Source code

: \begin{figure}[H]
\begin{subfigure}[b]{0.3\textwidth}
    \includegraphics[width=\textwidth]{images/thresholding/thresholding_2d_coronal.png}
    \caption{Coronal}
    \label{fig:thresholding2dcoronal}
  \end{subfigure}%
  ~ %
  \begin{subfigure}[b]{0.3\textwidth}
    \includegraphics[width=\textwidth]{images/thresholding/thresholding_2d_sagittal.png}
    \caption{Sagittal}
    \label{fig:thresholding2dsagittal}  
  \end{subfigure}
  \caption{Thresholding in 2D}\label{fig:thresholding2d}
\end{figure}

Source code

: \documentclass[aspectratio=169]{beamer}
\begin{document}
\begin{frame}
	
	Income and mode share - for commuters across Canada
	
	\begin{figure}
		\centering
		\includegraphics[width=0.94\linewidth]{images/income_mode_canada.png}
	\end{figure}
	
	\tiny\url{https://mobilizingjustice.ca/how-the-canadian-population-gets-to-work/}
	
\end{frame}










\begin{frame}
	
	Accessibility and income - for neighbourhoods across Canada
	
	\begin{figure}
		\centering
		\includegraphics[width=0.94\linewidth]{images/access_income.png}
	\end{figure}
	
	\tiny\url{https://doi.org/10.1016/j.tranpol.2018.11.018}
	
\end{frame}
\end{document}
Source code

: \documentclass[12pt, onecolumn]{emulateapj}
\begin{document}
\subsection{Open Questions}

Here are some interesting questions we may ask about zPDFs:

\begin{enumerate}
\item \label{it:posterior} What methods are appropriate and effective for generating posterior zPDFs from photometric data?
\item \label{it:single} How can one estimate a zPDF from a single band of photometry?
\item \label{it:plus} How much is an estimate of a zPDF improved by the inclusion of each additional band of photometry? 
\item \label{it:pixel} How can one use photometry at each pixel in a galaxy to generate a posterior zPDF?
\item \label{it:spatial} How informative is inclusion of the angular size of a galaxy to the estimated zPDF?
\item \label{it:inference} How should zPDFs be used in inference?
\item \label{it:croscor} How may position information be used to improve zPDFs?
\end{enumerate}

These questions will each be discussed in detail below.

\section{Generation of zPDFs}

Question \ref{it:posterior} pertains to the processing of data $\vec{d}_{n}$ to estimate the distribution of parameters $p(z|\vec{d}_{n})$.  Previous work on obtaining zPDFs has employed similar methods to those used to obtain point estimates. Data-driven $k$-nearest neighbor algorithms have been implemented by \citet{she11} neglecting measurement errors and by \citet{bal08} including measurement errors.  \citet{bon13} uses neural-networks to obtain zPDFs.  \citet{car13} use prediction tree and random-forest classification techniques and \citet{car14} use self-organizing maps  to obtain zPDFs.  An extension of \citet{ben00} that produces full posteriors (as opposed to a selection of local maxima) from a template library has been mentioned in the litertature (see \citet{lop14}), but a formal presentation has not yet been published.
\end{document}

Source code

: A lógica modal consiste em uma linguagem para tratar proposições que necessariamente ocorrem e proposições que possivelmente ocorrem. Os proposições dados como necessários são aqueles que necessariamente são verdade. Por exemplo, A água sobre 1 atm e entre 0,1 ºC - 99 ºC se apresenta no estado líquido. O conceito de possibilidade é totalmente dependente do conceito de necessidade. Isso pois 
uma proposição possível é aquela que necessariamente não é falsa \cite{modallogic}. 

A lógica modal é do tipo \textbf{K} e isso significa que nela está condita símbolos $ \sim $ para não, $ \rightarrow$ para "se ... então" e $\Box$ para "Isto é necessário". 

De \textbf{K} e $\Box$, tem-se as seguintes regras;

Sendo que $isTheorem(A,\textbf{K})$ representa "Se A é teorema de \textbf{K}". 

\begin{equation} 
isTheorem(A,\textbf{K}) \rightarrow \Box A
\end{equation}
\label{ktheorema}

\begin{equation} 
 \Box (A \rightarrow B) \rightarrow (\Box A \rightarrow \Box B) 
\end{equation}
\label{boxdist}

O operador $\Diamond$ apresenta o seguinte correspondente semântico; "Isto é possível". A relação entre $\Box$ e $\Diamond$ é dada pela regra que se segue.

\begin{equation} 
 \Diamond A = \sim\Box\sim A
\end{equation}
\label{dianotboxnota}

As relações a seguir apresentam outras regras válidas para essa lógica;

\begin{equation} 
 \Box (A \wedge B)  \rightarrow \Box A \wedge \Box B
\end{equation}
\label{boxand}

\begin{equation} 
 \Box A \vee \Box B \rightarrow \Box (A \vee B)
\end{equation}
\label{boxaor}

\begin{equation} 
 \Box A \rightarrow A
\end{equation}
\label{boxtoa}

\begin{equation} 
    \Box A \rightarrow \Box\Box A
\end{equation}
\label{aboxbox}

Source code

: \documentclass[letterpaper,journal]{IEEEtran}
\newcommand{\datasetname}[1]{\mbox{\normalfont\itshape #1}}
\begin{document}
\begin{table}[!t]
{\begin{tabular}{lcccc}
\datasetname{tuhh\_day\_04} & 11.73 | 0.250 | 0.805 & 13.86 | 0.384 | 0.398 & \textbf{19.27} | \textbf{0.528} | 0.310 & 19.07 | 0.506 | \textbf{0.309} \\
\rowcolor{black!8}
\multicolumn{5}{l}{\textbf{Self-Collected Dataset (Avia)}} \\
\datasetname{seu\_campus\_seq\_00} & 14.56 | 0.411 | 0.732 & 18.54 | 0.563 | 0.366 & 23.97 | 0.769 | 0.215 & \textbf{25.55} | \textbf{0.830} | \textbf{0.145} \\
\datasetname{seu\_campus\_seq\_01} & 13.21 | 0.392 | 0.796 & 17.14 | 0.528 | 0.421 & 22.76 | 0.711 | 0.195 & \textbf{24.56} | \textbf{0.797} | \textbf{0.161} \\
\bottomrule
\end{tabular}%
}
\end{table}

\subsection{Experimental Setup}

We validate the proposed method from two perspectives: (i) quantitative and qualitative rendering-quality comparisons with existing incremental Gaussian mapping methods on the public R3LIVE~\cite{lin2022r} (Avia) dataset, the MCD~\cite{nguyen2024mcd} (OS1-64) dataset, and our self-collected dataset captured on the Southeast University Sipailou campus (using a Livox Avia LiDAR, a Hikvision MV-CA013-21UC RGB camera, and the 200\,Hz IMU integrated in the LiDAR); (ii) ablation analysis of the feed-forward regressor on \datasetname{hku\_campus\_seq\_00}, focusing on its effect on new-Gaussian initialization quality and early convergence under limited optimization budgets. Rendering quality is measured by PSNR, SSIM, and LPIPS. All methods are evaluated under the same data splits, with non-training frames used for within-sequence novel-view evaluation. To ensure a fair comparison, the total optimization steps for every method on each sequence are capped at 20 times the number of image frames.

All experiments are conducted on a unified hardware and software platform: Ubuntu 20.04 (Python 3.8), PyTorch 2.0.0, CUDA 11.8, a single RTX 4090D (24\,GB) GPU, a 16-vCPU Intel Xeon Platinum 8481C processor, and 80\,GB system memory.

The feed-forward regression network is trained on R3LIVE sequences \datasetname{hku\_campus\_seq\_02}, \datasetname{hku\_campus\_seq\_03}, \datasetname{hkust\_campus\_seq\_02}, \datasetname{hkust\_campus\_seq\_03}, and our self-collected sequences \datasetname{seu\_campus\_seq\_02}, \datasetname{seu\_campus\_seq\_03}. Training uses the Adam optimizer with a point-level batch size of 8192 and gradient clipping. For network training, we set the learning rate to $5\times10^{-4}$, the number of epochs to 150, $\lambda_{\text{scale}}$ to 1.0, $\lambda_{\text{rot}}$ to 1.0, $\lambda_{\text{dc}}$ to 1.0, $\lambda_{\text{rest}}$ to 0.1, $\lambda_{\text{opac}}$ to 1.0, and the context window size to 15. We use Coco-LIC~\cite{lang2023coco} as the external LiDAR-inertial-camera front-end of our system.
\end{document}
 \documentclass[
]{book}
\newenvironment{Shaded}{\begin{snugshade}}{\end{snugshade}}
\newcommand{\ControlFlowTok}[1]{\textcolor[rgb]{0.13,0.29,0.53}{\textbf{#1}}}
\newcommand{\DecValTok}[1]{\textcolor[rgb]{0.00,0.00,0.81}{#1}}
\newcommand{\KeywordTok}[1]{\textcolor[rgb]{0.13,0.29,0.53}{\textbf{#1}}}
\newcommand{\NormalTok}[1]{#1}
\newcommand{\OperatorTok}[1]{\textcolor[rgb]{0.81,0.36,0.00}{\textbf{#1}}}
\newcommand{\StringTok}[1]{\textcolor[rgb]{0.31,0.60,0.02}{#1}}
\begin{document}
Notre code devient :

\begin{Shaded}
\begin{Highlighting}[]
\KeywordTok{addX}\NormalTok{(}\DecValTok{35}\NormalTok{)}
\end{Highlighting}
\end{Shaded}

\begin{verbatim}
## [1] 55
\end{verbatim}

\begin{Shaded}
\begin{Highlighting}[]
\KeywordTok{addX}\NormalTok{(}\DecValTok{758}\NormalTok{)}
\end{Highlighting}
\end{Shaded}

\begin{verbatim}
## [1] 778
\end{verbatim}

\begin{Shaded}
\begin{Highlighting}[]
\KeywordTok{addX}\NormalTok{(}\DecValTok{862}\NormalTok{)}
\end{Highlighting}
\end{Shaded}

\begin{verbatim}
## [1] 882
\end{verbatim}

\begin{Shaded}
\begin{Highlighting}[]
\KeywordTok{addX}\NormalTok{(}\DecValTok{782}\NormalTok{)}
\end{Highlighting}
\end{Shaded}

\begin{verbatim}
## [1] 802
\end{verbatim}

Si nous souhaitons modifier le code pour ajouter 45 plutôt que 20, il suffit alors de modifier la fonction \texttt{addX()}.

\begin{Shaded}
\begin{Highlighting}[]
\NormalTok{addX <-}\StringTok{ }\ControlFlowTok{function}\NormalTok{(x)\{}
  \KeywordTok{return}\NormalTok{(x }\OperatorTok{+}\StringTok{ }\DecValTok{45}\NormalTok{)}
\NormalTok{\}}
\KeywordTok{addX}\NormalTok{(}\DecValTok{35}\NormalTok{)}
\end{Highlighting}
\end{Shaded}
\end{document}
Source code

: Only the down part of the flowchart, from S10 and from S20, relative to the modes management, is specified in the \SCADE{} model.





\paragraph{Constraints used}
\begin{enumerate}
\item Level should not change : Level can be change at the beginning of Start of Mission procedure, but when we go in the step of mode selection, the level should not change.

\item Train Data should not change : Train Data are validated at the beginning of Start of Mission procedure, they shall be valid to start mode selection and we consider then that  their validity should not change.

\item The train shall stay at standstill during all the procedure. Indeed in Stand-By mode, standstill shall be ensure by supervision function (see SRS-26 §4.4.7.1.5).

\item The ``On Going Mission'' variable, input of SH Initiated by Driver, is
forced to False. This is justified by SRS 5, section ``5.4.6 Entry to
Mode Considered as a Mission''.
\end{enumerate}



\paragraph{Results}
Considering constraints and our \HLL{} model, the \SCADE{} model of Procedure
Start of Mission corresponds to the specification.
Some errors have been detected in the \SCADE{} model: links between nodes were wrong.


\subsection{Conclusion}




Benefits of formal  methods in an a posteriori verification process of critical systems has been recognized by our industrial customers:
+-------+
Count how many lines in the data contain the word "photometry". Reply with that number only.

[Final answer]
3